Shameless convention plug

If you and your pharmacy are making enough money, you can skip this item.

If, on the other hand, you’re thinking about ways to expand by providing patients (and payors) with some enhanced service offerings, take note:

Payer Opportunities for Community Practice is just one of the great CE courses at the Georgia Pharmacy Convention. If you’re an owner or manager, this is an obvious choice — you’ll get great ideas for how you and your team can do more and earn more.

If you’re an employee, this class is a great way to prepare to move ahead — come to a new job prepared with great ideas. (And because you were a convention attendee, we promise never to tell ’em where you got them.)

Click here! Register now!

Send in the pox (it’s already here)

Monkeypox has arrived on American shores. A man in Massachusetts has it, as do some folks in Canada. Britain has at least nine cases, Portugal has at least five, Spain has 23. You get the picture.

What’s most unusual?

  • It might be sexually transmitted, rather than contracted by interaction with certain game animals.
  • Human-to-human transmission is also new; monkeypox doesn’t normally cause an outbreak or cluster.
  • This variant causes pustules on the palms. Yay.

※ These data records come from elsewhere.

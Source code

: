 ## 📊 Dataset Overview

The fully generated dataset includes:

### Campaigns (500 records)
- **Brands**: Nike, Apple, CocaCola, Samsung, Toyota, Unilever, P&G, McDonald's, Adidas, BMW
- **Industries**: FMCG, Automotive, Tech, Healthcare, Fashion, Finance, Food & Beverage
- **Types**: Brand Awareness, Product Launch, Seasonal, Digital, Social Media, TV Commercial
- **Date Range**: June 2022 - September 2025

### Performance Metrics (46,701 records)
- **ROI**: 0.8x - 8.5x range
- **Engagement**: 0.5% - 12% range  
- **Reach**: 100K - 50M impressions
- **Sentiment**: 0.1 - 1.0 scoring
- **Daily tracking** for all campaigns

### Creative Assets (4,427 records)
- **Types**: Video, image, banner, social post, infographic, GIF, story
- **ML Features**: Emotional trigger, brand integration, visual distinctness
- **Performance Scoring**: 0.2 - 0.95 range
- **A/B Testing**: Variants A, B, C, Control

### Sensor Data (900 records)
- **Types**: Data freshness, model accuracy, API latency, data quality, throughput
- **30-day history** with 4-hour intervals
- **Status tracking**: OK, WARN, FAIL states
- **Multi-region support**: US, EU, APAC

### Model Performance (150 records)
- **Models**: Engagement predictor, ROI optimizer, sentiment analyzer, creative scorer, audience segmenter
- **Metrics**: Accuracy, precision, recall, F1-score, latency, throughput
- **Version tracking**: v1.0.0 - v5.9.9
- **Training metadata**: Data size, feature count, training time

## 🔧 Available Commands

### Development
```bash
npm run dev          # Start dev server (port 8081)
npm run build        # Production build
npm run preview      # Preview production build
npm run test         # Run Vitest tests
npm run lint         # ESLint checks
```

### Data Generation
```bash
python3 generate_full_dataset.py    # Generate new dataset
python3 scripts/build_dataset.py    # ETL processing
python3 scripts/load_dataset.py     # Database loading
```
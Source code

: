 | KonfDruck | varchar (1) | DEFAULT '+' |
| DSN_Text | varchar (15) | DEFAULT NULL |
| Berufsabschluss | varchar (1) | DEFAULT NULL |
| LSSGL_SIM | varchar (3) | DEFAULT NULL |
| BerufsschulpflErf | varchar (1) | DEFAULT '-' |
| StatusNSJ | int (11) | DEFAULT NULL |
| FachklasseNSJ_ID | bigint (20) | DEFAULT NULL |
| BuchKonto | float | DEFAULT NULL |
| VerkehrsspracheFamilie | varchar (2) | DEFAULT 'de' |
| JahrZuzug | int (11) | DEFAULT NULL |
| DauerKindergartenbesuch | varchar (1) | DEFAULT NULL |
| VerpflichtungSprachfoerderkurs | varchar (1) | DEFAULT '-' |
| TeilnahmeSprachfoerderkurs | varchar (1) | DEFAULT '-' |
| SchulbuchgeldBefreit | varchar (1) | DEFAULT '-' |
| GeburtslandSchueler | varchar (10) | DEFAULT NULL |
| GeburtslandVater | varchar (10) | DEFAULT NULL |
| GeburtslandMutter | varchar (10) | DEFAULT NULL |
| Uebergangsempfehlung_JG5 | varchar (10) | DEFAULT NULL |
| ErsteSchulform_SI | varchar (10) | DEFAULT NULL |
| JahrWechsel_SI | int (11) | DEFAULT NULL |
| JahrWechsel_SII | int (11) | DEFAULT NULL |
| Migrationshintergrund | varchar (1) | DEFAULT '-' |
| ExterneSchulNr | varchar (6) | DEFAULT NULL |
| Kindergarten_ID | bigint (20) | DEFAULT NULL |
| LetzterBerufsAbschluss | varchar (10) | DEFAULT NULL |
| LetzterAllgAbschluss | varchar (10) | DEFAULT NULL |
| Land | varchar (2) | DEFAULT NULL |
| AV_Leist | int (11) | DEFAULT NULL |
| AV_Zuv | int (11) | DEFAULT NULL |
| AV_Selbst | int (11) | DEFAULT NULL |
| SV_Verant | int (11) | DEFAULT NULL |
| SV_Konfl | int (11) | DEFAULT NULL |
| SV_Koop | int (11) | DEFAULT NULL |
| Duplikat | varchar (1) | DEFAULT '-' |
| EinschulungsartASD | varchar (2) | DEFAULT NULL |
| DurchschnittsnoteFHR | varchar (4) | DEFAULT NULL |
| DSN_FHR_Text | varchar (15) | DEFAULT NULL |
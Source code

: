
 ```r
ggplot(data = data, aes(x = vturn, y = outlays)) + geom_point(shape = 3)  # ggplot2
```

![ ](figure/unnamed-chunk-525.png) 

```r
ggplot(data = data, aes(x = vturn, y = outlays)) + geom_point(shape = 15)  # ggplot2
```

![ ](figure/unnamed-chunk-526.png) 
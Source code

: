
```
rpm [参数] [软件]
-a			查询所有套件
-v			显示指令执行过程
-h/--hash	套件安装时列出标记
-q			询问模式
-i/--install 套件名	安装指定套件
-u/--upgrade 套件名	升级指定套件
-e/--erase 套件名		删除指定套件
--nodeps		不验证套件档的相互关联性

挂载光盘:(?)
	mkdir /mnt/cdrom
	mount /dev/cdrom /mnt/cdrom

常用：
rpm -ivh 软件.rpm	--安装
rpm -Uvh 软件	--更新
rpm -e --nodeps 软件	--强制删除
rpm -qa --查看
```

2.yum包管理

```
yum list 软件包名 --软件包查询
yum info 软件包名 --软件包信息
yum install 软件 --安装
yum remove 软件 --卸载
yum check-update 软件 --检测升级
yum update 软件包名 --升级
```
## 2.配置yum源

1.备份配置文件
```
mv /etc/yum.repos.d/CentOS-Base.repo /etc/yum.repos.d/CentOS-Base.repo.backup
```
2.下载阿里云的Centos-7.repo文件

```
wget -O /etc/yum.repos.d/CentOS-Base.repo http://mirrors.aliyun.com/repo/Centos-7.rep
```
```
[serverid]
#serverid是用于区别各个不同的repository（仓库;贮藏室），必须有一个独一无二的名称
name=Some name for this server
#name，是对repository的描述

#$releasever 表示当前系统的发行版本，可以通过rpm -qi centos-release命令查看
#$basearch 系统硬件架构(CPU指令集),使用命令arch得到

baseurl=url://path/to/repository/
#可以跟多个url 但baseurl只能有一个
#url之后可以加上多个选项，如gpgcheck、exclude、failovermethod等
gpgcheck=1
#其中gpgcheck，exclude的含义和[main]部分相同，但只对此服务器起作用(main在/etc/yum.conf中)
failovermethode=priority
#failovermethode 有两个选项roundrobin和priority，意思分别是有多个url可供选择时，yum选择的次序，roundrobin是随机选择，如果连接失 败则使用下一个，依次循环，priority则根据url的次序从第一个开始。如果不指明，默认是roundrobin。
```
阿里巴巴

As for the disease itself, the smallpox vaccine offers protection, and antivirals work well at this point. And if you get it? Disgusting, but rarely fatal. Good news: Those pustules eventually fall off.

Someone’s getting twitchy

Copenhagen-based vaccine maker Bavarian Nordic has started production of its smallpox vaccine. Just in case. It even has a contract — but, typical for those shifty Danes, it’s with “an undisclosed European country.”

Losartan vs frailty

The latest entry in the ‘meds that turn out to do more’ chronicles is that of losartan. Led by a geriatrics researcher at the University of Texas, a new study found that everyone’s favorite blood pressure med “may help improve measures of frailty in prefrail older adults.”

After six months on the drug…

“The frailty scores in these patients were lower after taking the losartan and they also had improved physical function. […] We found that the losartan group had improvements in their molecular levels as well, meaning changes in things like their metabolism and stress markers.”

Snitches get … well, they get our thanks

Rat out a PBM. There are laws in Georgia that prohibit steering and retroactive claim adjustments, for example, and that require fair audits. But — and this may come as a shock to some — we’ve heard that the PBMs don’t always obey the law.

As hard as that is to believe, if you happen to run into such a case, the good folks at NCPA have made it easy to file a report in Georgia or another state (if you happen to cross lines).

NCPA has launched a new resource to help pharmacists and patients report possible violations to state insurance regulators and push them to enforce the laws on the books. Click for NCPA’s PBM Complaints tool.

To fly for the little guy

President Biden has invoked the Defense Production Act to help deal with the baby-formula shortage. Among other things, this means ingredient suppliers must prioritize formula makers.

More interesting is that it will launch Operation Fly Formula (seriously), which will allow the HHS and USDA “to use Department of Defense commercial aircraft to pick up overseas infant formula that meets U.S. health and safety standards, so it can get to store shelves faster.”

Missouri residents watch the arrival of an Operation Fly Formula transport plane (artist’s conception)

Pineapple trap

Most of the time, people throw away the leaves of a pineapple (or try to grow a tree*), but do you know what pineapple leaves can do? Absorb fat.

So researchers from the National University of Singapore decided to try some upcycling — turning those leaves into “fat trappers” that can compete with fancy weight-loss supplements.

“After ingestion, the capsule or cracker absorbs fatty compounds (such as animal fats) and form fat-coated fibre lumps. These fat-coated lumps will then be passed out from the digestive system in one to three days, similar to other foods we consume.”

SIDS ‘breakthrough’ — did we speak too soon?

Last week we reported on a breakthrough against Sudden Infant Death Syndrome — a biomarker that might be able to predict it. Welp, turns out it might have been an exaggeration. The Scientist explains.

There are two issues covered in the story: First is the misreporting — in other media — that the cause of SIDS was found. (It’s just a biomarker.) More important, though, is whether the study even found a reliable biomarker, or was just “oversold science.”

Big Cranberry would like a word

A European study funded by the Cranberry Institute found that “Cranberries could improve memory and ward off dementia.”